Hi guys,
Thought of presenting you some interesting stuff. A Verilog character LCD Module…. Okey. You know it’s kinda cool to display characters on your FPGA board’s LCD display rather than always lighting LED s to demonstrate your program output. But using these LCDs aren’t easy as using a DOS prompt (CLI) to show a message using a high level software development language. It takes a fair amount of time to figure out how these things work. So it’s much easy, if you have a sample code. Even though this code is written for a Spartan 3E 1600E FPGA board’s character LCD (16×2), you can customize this code easily for any other LCD because the code is quite simple and clear. Having the code alone doesn’t make any sense to you, you should first understand how these character LCDs work. Also it is very important for you to understand about how to write a Verilog LCD module from the beginning. So then the process of editing this sample code becomes very easy. So please follow the steps.

Module Specs :

Originally written for : Spartan 3E 1600E FPGA development board (but easily configurable with any other board).

LCD Display Controller : Sitronix ST7066U

FPGA to LCD Controller interface type : 8 bit interface

LCD Display size : 16×2

link : Download Verilog Character LCD Driver Module

If you are new to the topic please follow the rest of the article.

So OK, How to start writing a Verilog character LCD controller Module?

First, you should thoroughly read your FPGA board’s manual’s chapter for “Character LCD Screen”. Seriously… But when you start to read it, you might feel that it is a mess at the beginning. So please note down the following points before reading it.

LCD Display basically has 2 components

16×2 LCD with controller

The dumb display: which display the characters according to the signals received from the LCD Display Controller.

LCD Display Controller: This is like the brain of the LCD Display. It writes the characters to the display, it can clear all the characters out, it can shift the displaying characters, it can move the cursor of the display, etc.

So, now, here, what is important is that the connections of the display controller with the FPGA. There must be a diagram on your board manual regarding these connections. Use that diagram and following explanation to understand how the display controller is connected with the FPGA.

You also might see an Intel StrataFlash chip in the same diagram, if you have that in your board. (StrataFlash explained later)

OK now lets see what are the important pins connected to FPGA from the display controller.
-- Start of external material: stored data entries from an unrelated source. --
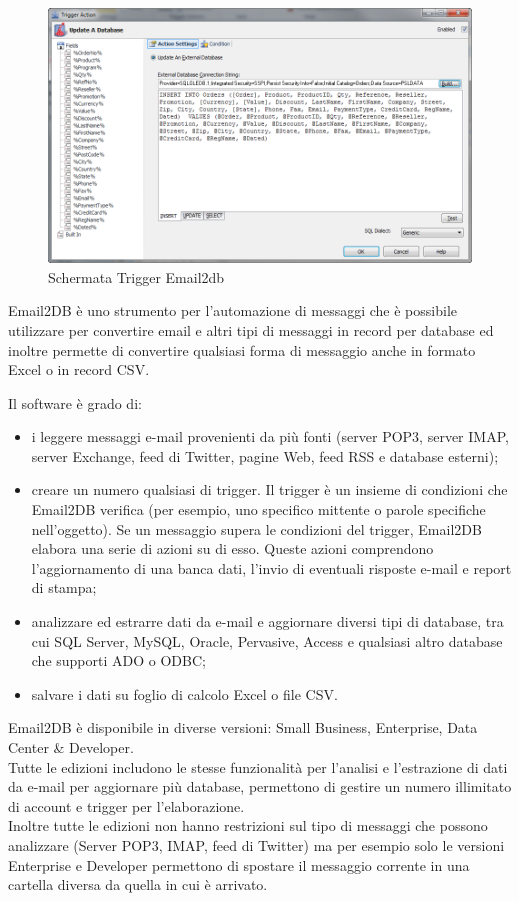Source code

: \begin{figure}[H]
\centering 
\includegraphics[scale=0.6]{img/email2db.png} 
\caption{Schermata Trigger Email2db}
\end{figure}

Email2DB è uno strumento per l'automazione di messaggi che è possibile utilizzare per convertire email e altri tipi di messaggi in record per database ed inoltre permette di convertire qualsiasi forma di messaggio anche in formato Excel o in record CSV.

Il software è grado di:
\begin{itemize}
\item i leggere messaggi e-mail provenienti da più fonti (server POP3, server IMAP, server Exchange, feed di Twitter, pagine Web, feed RSS e database esterni);
\item creare un numero qualsiasi di trigger. Il trigger è un insieme di condizioni che Email2DB verifica (per esempio, uno specifico mittente o parole specifiche nell'oggetto). Se un messaggio supera le condizioni del trigger, Email2DB elabora una serie di azioni su di esso. Queste azioni comprendono l'aggiornamento di una banca dati, l'invio di eventuali risposte e-mail e report di stampa;
\item analizzare ed estrarre dati da e-mail e aggiornare diversi tipi di database, tra cui SQL Server, MySQL, Oracle, Pervasive, Access e qualsiasi altro database che supporti ADO o ODBC;
\item salvare i dati su foglio di calcolo Excel o file CSV.
\end{itemize}

Email2DB è disponibile in diverse versioni: Small Business, Enterprise, Data Center \& Developer.\\
Tutte le edizioni includono le stesse funzionalità per l'analisi e l'estrazione di dati da e-mail per aggiornare più database, permettono di gestire un numero illimitato di account e trigger per l'elaborazione.\\
Inoltre tutte le edizioni non hanno restrizioni sul tipo di messaggi che possono analizzare (Server POP3, IMAP, feed di Twitter) ma per esempio solo le versioni Enterprise e Developer permettono di spostare il messaggio corrente in una cartella diversa da quella in cui è arrivato.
Those can be named as LCD_E, LCD_RS, LCD_RW, Bit 1, Bit 2, Bit 3,…. Bit 7 (only for a 8 bit interface with the FPGA, if the FPGA has a 4 bit interface only up to Bit 3 is there). Initially let me just remind you, what FPGA is doing with these pins. It is simply driving these LCD Controller’s pins to 1 s or 0 s. Depending on what pins are changed by the FPGA (to 1 or 0), the LCD controller interprets it as an instruction and do the changes in the dumb LCD display accordingly. See the bellow diagram extracted from the user guide of Spartan 3E to identify the connections, there are whole a lot of them, but some are not essential to know of.

 LCD Controller and the FPGA Connections for Spartan 3E 1600E

Please see the descriptions of important pins of the LCD Display bellow….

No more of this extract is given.